+++ Available data +++
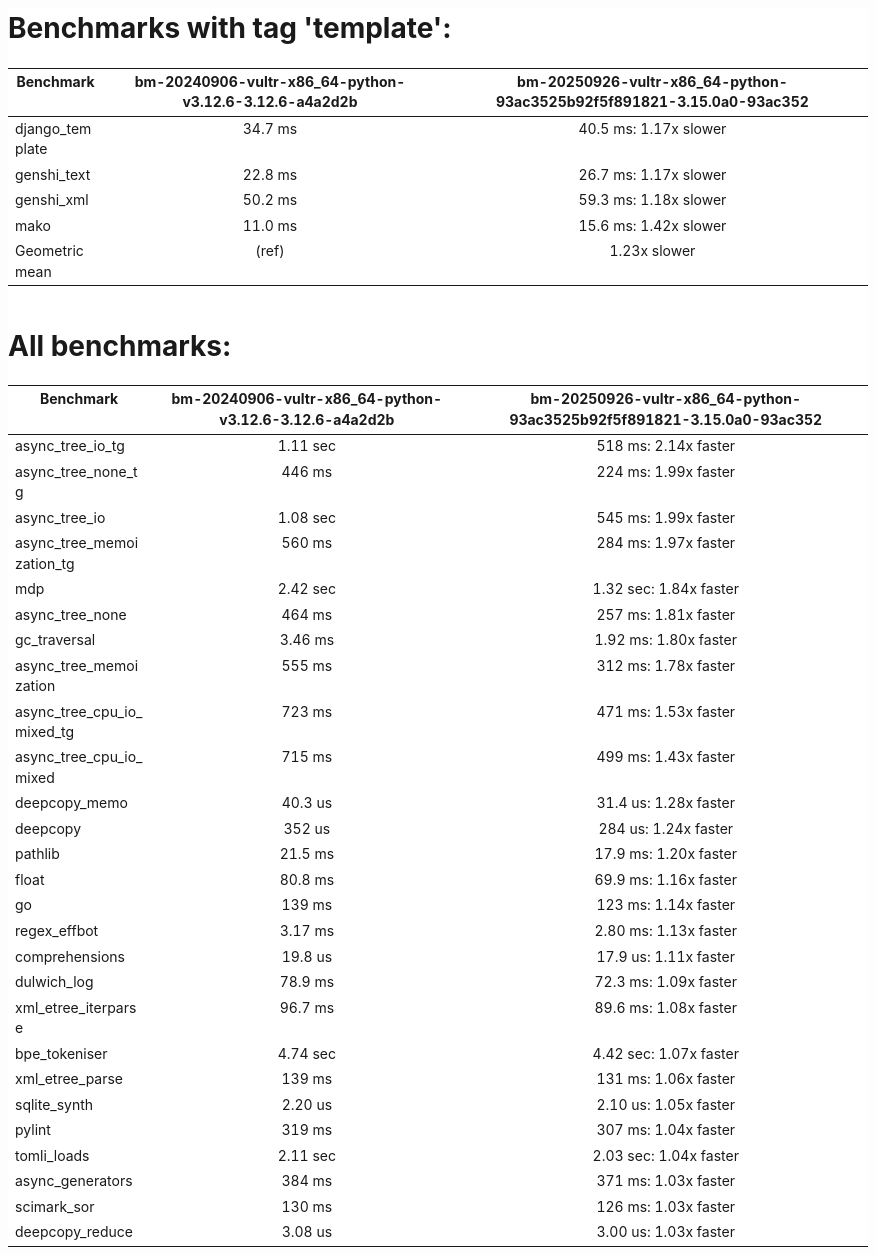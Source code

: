 Benchmarks with tag 'template':
===============================

| Benchmark       | bm-20240906-vultr-x86_64-python-v3.12.6-3.12.6-a4a2d2b | bm-20250926-vultr-x86_64-python-93ac3525b92f5f891821-3.15.0a0-93ac352 |
|-----------------|:------------------------------------------------------:|:---------------------------------------------------------------------:|
| django_template | 34.7 ms                                                | 40.5 ms: 1.17x slower                                                 |
| genshi_text     | 22.8 ms                                                | 26.7 ms: 1.17x slower                                                 |
| genshi_xml      | 50.2 ms                                                | 59.3 ms: 1.18x slower                                                 |
| mako            | 11.0 ms                                                | 15.6 ms: 1.42x slower                                                 |
| Geometric mean  | (ref)                                                  | 1.23x slower                                                          |

All benchmarks:
===============

| Benchmark                  | bm-20240906-vultr-x86_64-python-v3.12.6-3.12.6-a4a2d2b | bm-20250926-vultr-x86_64-python-93ac3525b92f5f891821-3.15.0a0-93ac352 |
|----------------------------|:------------------------------------------------------:|:---------------------------------------------------------------------:|
| async_tree_io_tg           | 1.11 sec                                               | 518 ms: 2.14x faster                                                  |
| async_tree_none_tg         | 446 ms                                                 | 224 ms: 1.99x faster                                                  |
| async_tree_io              | 1.08 sec                                               | 545 ms: 1.99x faster                                                  |
| async_tree_memoization_tg  | 560 ms                                                 | 284 ms: 1.97x faster                                                  |
| mdp                        | 2.42 sec                                               | 1.32 sec: 1.84x faster                                                |
| async_tree_none            | 464 ms                                                 | 257 ms: 1.81x faster                                                  |
| gc_traversal               | 3.46 ms                                                | 1.92 ms: 1.80x faster                                                 |
| async_tree_memoization     | 555 ms                                                 | 312 ms: 1.78x faster                                                  |
| async_tree_cpu_io_mixed_tg | 723 ms                                                 | 471 ms: 1.53x faster                                                  |
| async_tree_cpu_io_mixed    | 715 ms                                                 | 499 ms: 1.43x faster                                                  |
| deepcopy_memo              | 40.3 us                                                | 31.4 us: 1.28x faster                                                 |
| deepcopy                   | 352 us                                                 | 284 us: 1.24x faster                                                  |
| pathlib                    | 21.5 ms                                                | 17.9 ms: 1.20x faster                                                 |
| float                      | 80.8 ms                                                | 69.9 ms: 1.16x faster                                                 |
| go                         | 139 ms                                                 | 123 ms: 1.14x faster                                                  |
| regex_effbot               | 3.17 ms                                                | 2.80 ms: 1.13x faster                                                 |
| comprehensions             | 19.8 us                                                | 17.9 us: 1.11x faster                                                 |
| dulwich_log                | 78.9 ms                                                | 72.3 ms: 1.09x faster                                                 |
| xml_etree_iterparse        | 96.7 ms                                                | 89.6 ms: 1.08x faster                                                 |
| bpe_tokeniser              | 4.74 sec                                               | 4.42 sec: 1.07x faster                                                |
| xml_etree_parse            | 139 ms                                                 | 131 ms: 1.06x faster                                                  |
| sqlite_synth               | 2.20 us                                                | 2.10 us: 1.05x faster                                                 |
| pylint                     | 319 ms                                                 | 307 ms: 1.04x faster                                                  |
| tomli_loads                | 2.11 sec                                               | 2.03 sec: 1.04x faster                                                |
| async_generators           | 384 ms                                                 | 371 ms: 1.03x faster                                                  |
| scimark_sor                | 130 ms                                                 | 126 ms: 1.03x faster                                                  |
| deepcopy_reduce            | 3.08 us                                                | 3.00 us: 1.03x faster                                                 |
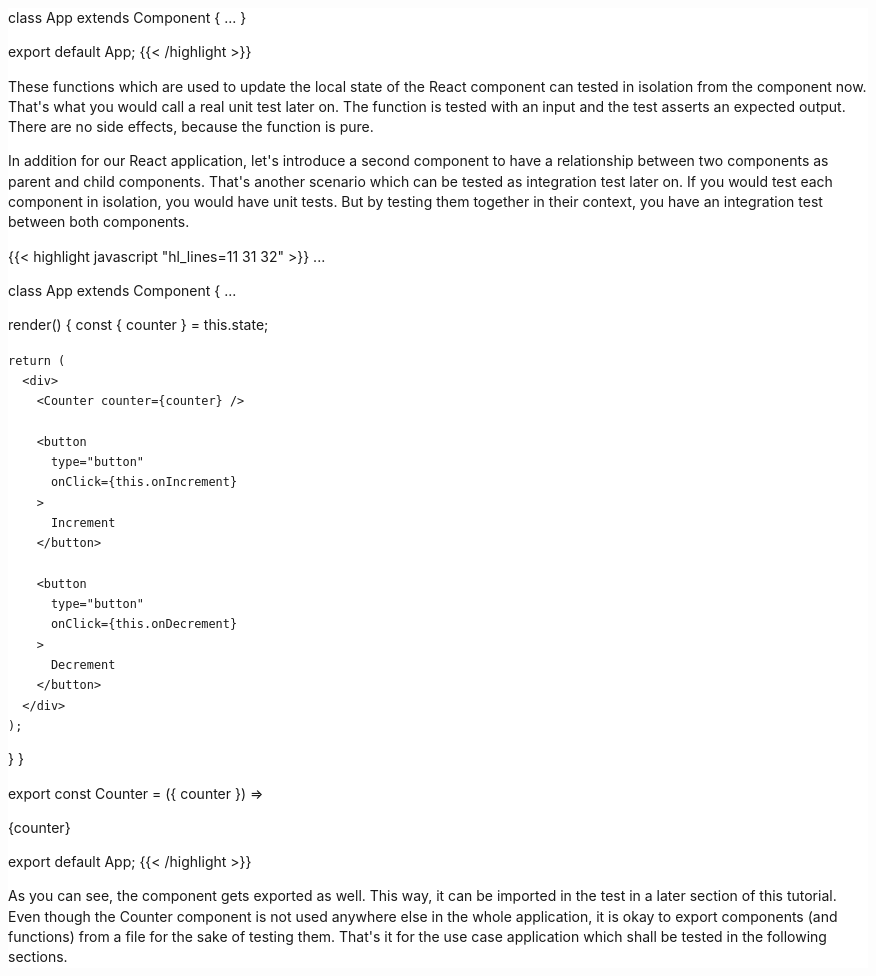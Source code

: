 class App extends Component {
 ...
}

export default App;
{{< /highlight >}}

These functions which are used to update the local state of the React component can tested in isolation from the component now. That's what you would call a real unit test later on. The function is tested with an input and the test asserts an expected output. There are no side effects, because the function is pure.

In addition for our React application, let's introduce a second component to have a relationship between two components as parent and child components. That's another scenario which can be tested as integration test later on. If you would test each component in isolation, you would have unit tests. But by testing them together in their context, you have an integration test between both components.

{{< highlight javascript "hl_lines=11 31 32" >}}
...

class App extends Component {
  ...

  render() {
    const { counter } = this.state;

    return (
      <div>
        <Counter counter={counter} />

        <button
          type="button"
          onClick={this.onIncrement}
        >
          Increment
        </button>

        <button
          type="button"
          onClick={this.onDecrement}
        >
          Decrement
        </button>
      </div>
    );
  }
}

export const Counter = ({ counter }) =>
  <p>{counter}</p>

export default App;
{{< /highlight >}}

As you can see, the component gets exported as well. This way, it can be imported in the test in a later section of this tutorial. Even though the Counter component is not used anywhere else in the whole application, it is okay to export components (and functions) from a file for the sake of testing them. That's it for the use case application which shall be tested in the following sections.
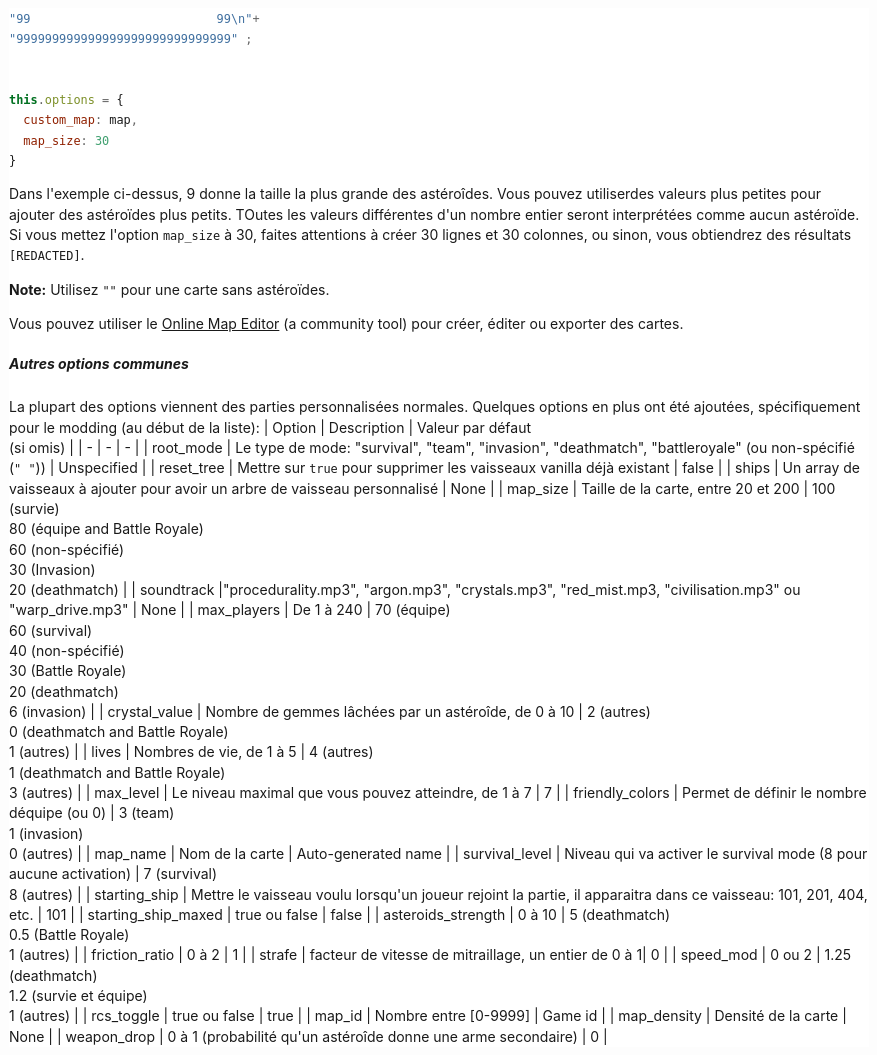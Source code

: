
 ```js
"99                          99\n"+
"999999999999999999999999999999" ;


this.options = {
  custom_map: map,
  map_size: 30
}
```

Dans l'exemple ci-dessus, 9 donne la taille la plus grande des astéroîdes.  Vous pouvez utiliserdes valeurs plus petites pour ajouter des astéroïdes plus petits. TOutes les valeurs différentes d'un nombre entier seront interprétées comme aucun astéroïde. Si vous mettez l'option `map_size` à 30, faites attentions à créer 30 lignes et 30 colonnes, ou sinon, vous obtiendrez des résultats `[REDACTED]`.

**Note:** Utilisez `""` pour une carte sans astéroïdes.

Vous pouvez utiliser le [Online Map Editor](https://bhpsngum.github.io/starblast/mapeditor/) (a community tool) pour créer, éditer ou exporter des cartes.

##### Autres options communes
La plupart des options viennent des parties personnalisées normales. Quelques options en plus ont été ajoutées, spécifiquement pour le modding (au début de la liste):
| Option | Description | Valeur par défaut<br>(si omis) |
| - | - | - |
| root_mode | Le type de mode: "survival", "team", "invasion", "deathmatch", "battleroyale" (ou non-spécifié (`" "`)) | Unspecified |
| reset_tree | Mettre sur `true` pour supprimer les vaisseaux vanilla déjà existant | false |
| ships | Un array de vaisseaux à ajouter pour avoir un arbre de vaisseau personnalisé | None |
| map_size | Taille de la carte, entre 20 et 200 | 100 (survie)<br>80 (équipe and Battle Royale)<br>60 (non-spécifié)<br>30 (Invasion)<br>20 (deathmatch) |
| soundtrack |"procedurality.mp3", "argon.mp3", "crystals.mp3", "red_mist.mp3, "civilisation.mp3" ou "warp_drive.mp3" | None |
| max_players | De 1 à 240 | 70 (équipe)<br>60 (survival)<br>40 (non-spécifié)<br>30 (Battle Royale)<br>20 (deathmatch)<br>6 (invasion) |
| crystal_value | Nombre de gemmes lâchées par un astéroîde, de 0 à 10 | 2 (autres)<br>0 (deathmatch and Battle Royale)<br>1 (autres) |
| lives | Nombres de vie, de 1 à 5 | 4 (autres)<br>1 (deathmatch and Battle Royale)<br> 3 (autres) |
| max_level | Le niveau maximal que vous pouvez atteindre, de 1 à 7 | 7 |
| friendly_colors | Permet de définir le nombre déquipe (ou 0) | 3 (team)<br>1 (invasion)<br>0 (autres) |
| map_name | Nom de la carte | Auto-generated name |
| survival_level | Niveau qui va activer le survival mode (8 pour aucune activation) | 7 (survival)<br>8 (autres) |
| starting_ship | Mettre le vaisseau voulu lorsqu'un joueur rejoint la partie, il apparaitra dans ce vaisseau: 101, 201, 404, etc. | 101 |
| starting_ship_maxed | true ou false | false |
| asteroids_strength | 0 à 10 | 5 (deathmatch)<br>0.5 (Battle Royale)<br>1 (autres) |
| friction_ratio | 0 à 2 | 1 |
| strafe | facteur de vitesse de mitraillage, un entier de 0 à 1| 0 |
| speed_mod | 0 ou 2 | 1.25 (deathmatch)<br>1.2 (survie et équipe)<br>1 (autres) |
| rcs_toggle | true ou false | true |
| map_id | Nombre entre [0-9999] | Game id |
| map_density | Densité de la carte | None |
| weapon_drop | 0 à 1 (probabilité qu'un astéroîde donne une arme secondaire) | 0 |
+++
:: About this exercise ::
Copy each line of the data that contains the word "créer".

:: Solution below ::
Dans l'exemple ci-dessus, 9 donne la taille la plus grande des astéroîdes.  Vous pouvez utiliserdes valeurs plus petites pour ajouter des astéroïdes plus petits. TOutes les valeurs différentes d'un nombre entier seront interprétées comme aucun astéroïde. Si vous mettez l'option `map_size` à 30, faites attentions à créer 30 lignes et 30 colonnes, ou sinon, vous obtiendrez des résultats `[REDACTED]`.
Vous pouvez utiliser le [Online Map Editor](https://bhpsngum.github.io/starblast/mapeditor/) (a community tool) pour créer, éditer ou exporter des cartes.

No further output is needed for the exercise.